Ya la discusión teórica no es solamente si un país es democrático o no, ahora la discusión radica hasta qué punto en un país existe calidad de la democracia, tomando en cuenta indicadores que trasciende lo meramente electoral.
En ese contexto, el Programa de las Naciones Unidas para el Desarrollo (PNUD) y el Instituto Tecnológico de Santo Domingo (Intec) hicieron de conocimiento público un interesante informe sobre la calidad de la democracia en República Dominicana. El informe en cuestión arroja datos interesantes que sería bueno destacar y sobre todo que permite reflexionar sobre el tipo de democracia en el que vivimos y los desafíos para pasar de una democracia formal a una democracia real.
Históricamente se ha entendido que los países son democráticos porque los ciudadanos acuden a las urnas a elegir representantes, hoy en prácticamente todas las regiones del mundo la democracia se erige como la única opción para generar gobiernos legítimos.

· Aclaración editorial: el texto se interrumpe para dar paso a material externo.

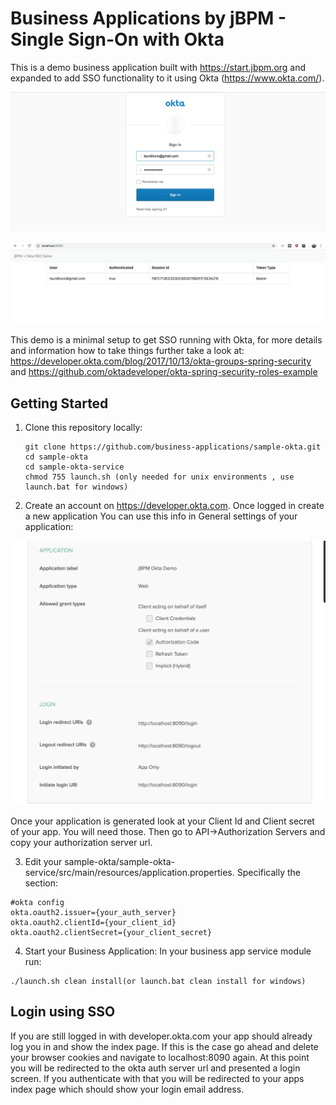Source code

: # Business Applications by jBPM - Single Sign-On with Okta

This is a demo business application built with https://start.jbpm.org and expanded
to add SSO functionality to it using Okta (https://www.okta.com/).
 
![Sample of demo 1](img/oktademo2.png?raw=true)

![Sample of demo 2](img/oktademo.png?raw=true)

This demo is a minimal setup to get SSO running with Okta, for more details and information
how to take things further take a look at:
https://developer.okta.com/blog/2017/10/13/okta-groups-spring-security
and
https://github.com/oktadeveloper/okta-spring-security-roles-example 


## Getting Started 
1. Clone this repository locally:
   
   ```
   git clone https://github.com/business-applications/sample-okta.git
   cd sample-okta
   cd sample-okta-service
   chmod 755 launch.sh (only needed for unix environments , use launch.bat for windows)
   ```
2. Create an account on https://developer.okta.com. Once logged in create a new application
You can use this info in General settings of your application:

![Sample of demo 3](img/oktademo3.png?raw=true)

Once your application is generated look at your Client Id and Client secret of your app. You will need 
those. Then go to API->Authorization Servers and copy your authorization server url. 

3. Edit your sample-okta/sample-okta-service/src/main/resources/application.properties. Specifically the section:

```
#okta config
okta.oauth2.issuer={your_auth_server}
okta.oauth2.clientId={your_client_id}
okta.oauth2.clientSecret={your_client_secret}
```
   
4. Start your Business Application:
In your business app service module run:
```
./launch.sh clean install(or launch.bat clean install for windows)
```

## Login using SSO
If you are still logged in with developer.okta.com your app should already log you in and show the 
index page. If this is the case go ahead and delete your browser cookies and navigate to localhost:8090 again.
At this point you will be redirected to the okta auth server url and presented a login screen. 
If you authenticate with that you will be redirected to your apps index page which should show your 
login email address.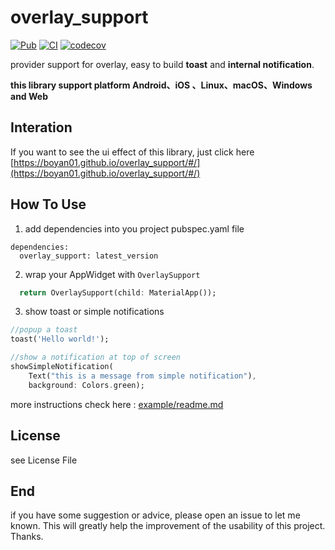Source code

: # overlay_support 
[![Pub](https://img.shields.io/pub/v/overlay_support.svg)](https://pub.dartlang.org/packages/overlay_support)
[![CI](https://github.com/boyan01/overlay_support/workflows/CI/badge.svg)](https://github.com/boyan01/overlay_support/actions)
[![codecov](https://codecov.io/gh/boyan01/overlay_support/branch/master/graph/badge.svg)](https://codecov.io/gh/boyan01/overlay_support)


provider support for overlay, easy to build **toast** and **internal notification**.

**this library support platform Android、iOS 、Linux、macOS、Windows and Web**

## Interation

If you want to see the ui effect of this library, just click here [https://boyan01.github.io/overlay_support/#/](https://boyan01.github.io/overlay_support/#/)

## How To Use

1. add dependencies into you project pubspec.yaml file
```
dependencies:
  overlay_support: latest_version
```
2. wrap your AppWidget with `OverlaySupport`
```dart #build()
  return OverlaySupport(child: MaterialApp());
```

3. show toast or simple notifications

```dart
//popup a toast
toast('Hello world!');

//show a notification at top of screen
showSimpleNotification(
    Text("this is a message from simple notification"),
    background: Colors.green);
```

more instructions check here :  [example/readme.md](./example/)

## License 

see License File

## End

if you have some suggestion or advice, please open an issue to let me known. 
This will greatly help the improvement of the usability of this project.
Thanks.
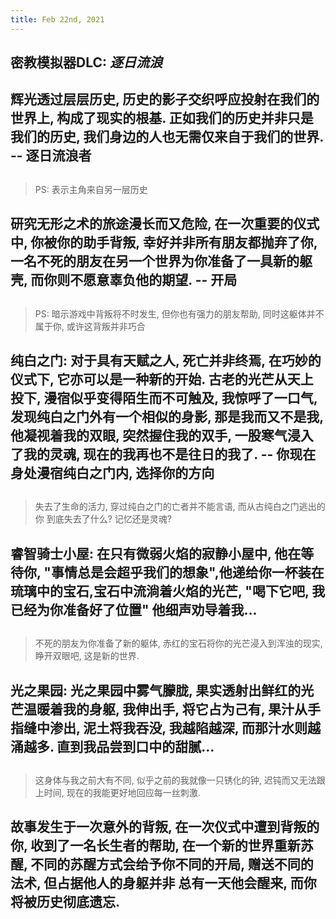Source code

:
 ```yaml
---
title: Feb 22nd, 2021
---
```


## 密教模拟器DLC: _逐日流浪_
## 辉光透过层层历史, 历史的影子交织呼应投射在我们的世界上, 构成了现实的根基. 正如我们的历史并非只是我们的历史, 我们身边的人也无需仅来自于我们的世界.   -- 逐日流浪者
##
> PS: 表示主角来自另一层历史
## 研究无形之术的旅途漫长而又危险, 在一次重要的仪式中, 你被你的助手背叛, 幸好并非所有朋友都抛弃了你, 一名不死的朋友在另一个世界为你准备了一具新的躯壳, 而你则不愿意辜负他的期望. -- 开局
##
> PS: 暗示游戏中背叛将不时发生, 但你也有强力的朋友帮助, 同时这躯体并不属于你, 或许这背叛并非巧合
## 纯白之门: 对于具有天赋之人, 死亡并非终焉, 在巧妙的仪式下, 它亦可以是一种新的开始.  古老的光芒从天上投下, 漫宿似乎变得陌生而不可触及, 我惊呼了一口气, 发现纯白之门外有一个相似的身影, 那是我而又不是我, 他凝视着我的双眼, 突然握住我的双手, 一股寒气浸入了我的灵魂, 现在的我再也不是往日的我了. -- 你现在身处漫宿纯白之门内, 选择你的方向
##
> 失去了生命的活力, 穿过纯白之门的亡者并不能言语, 而从古纯白之门逃出的你 到底失去了什么? 记忆还是灵魂?
## 睿智骑士小屋: 在只有微弱火焰的寂静小屋中, 他在等待你, "事情总是会超乎我们的想象",他递给你一杯装在琉璃中的宝石,宝石中流淌着火焰的光芒, "喝下它吧, 我已经为你准备好了位置" 他细声劝导着我...
##
> 不死的朋友为你准备了新的躯体, 赤红的宝石将你的光芒浸入到浑浊的现实, 睁开双眼吧, 这是新的世界.
## 光之果园: 光之果园中雾气朦胧, 果实透射出鲜红的光芒温暖着我的身躯, 我伸出手, 将它占为己有, 果汁从手指缝中渗出, 泥土将我吞没, 我越陷越深, 而那汁水则越涌越多. 直到我品尝到口中的甜腻...
##
> 这身体与我之前大有不同, 似乎之前的我就像一只锈化的钟, 迟钝而又无法跟上时间, 现在的我能更好地回应每一丝刺激.
## 故事发生于一次意外的背叛, 在一次仪式中遭到背叛的你, 收到了一名长生者的帮助, 在一个新的世界重新苏醒, 不同的苏醒方式会给予你不同的开局, 赠送不同的法术, 但占据他人的身躯并非 总有一天他会醒来, 而你将被历史彻底遗忘.
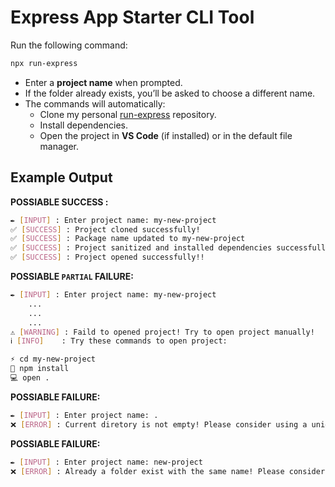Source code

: # Express App Starter CLI Tool

Run the following command:

```bash
npx run-express
```

- Enter a **project name** when prompted.
- If the folder already exists, you’ll be asked to choose a different name.
- The commands will automatically:
  - Clone my personal [run-express](https://github.com/NasaHack/express-run) repository.
  - Install dependencies.
  - Open the project in **VS Code** (if installed) or in the default file manager.

## Example Output

**POSSIABLE SUCCESS :**

```bash
✒️ [INPUT] : Enter project name: my-new-project
✅ [SUCCESS] : Project cloned successfully!
✅ [SUCCESS] : Package name updated to my-new-project
✅ [SUCCESS] : Project sanitized and installed dependencies successfully!
✅ [SUCCESS] : Project opened successfully!!
```

**POSSIABLE `PARTIAL` FAILURE:**

```bash
✒️ [INPUT] : Enter project name: my-new-project
    ...
    ...
    ...
⚠️ [WARNING] : Faild to opened project! Try to open project manually!
ℹ️ [INFO]    : Try these commands to open project:

⚡️ cd my-new-project
🔧 npm install
💻 open .
```

**POSSIABLE FAILURE:**

```bash
✒️ [INPUT] : Enter project name: .
❌ [ERROR] : Current diretory is not empty! Please consider using a unique name for your project.
```

**POSSIABLE FAILURE:**

```bash
✒️ [INPUT] : Enter project name: new-project
❌ [ERROR] : Already a folder exist with the same name! Please consider using a unique name for your project.
```
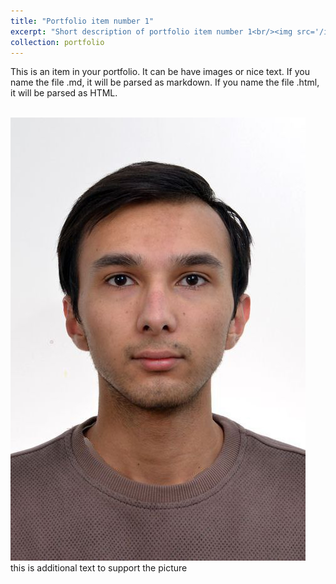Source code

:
 ```yaml
---
title: "Portfolio item number 1"
excerpt: "Short description of portfolio item number 1<br/><img src='/images/portfolio_profile_pic.jpg'>"
collection: portfolio
---
```


This is an item in your portfolio. It can be have images or nice text. If you name the file .md, it will be parsed as markdown. If you name the file .html, it will be parsed as HTML. 

<br/>
<img src='/images/portfolio_profile_pic.jpg'>

<br/>
this is additional text to support the picture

La realidad es que la democracia es mucho más que eso, es por tal motivo que el informe que presenta el PNUD toma en cuenta 6 dimensiones de la calidad democrática y en estas destacan los Derechos políticos y sistema electoral; Derechos fundamentales; Estado de Derecho; Calidad de la gestión pública; Calidad de vida y equidad social y económica; y Cultura política democrática.
Según el informe la República Dominicana hay brechas importante a abordar, en la que se destaca como la fragilidad del sistema de pesos y contrapesos en lo relativo a la preponderancia del Ejecutivo respecto de los Poderes Legislativo y Judicial, la aún débil institucionalidad del Estado, la violación de ciertos derechos fundamentales de colectivos en situaciones de marginalidad, así como la falta de garantía de ciertos estándares de equidad social y económica.
Indiscutiblemente que hablar de calidad de la democracia es necesario seguir fortaleciendo el sistema de partido, la creación de políticas públicas que contribuyan a la reducción de la pobreza y la desigualdad y sobre todo la implementación de un gobierno eficiente que fortalezca la democracia.
Como se puede observar hablar de democracia es un ideal como muy bien lo plantea Sartori, es un proceso en construcción que es perfectible día a día y en el que desde la ciudadanía es importante seguir aportando hasta pasar de una democracia formal hacia una democracia real.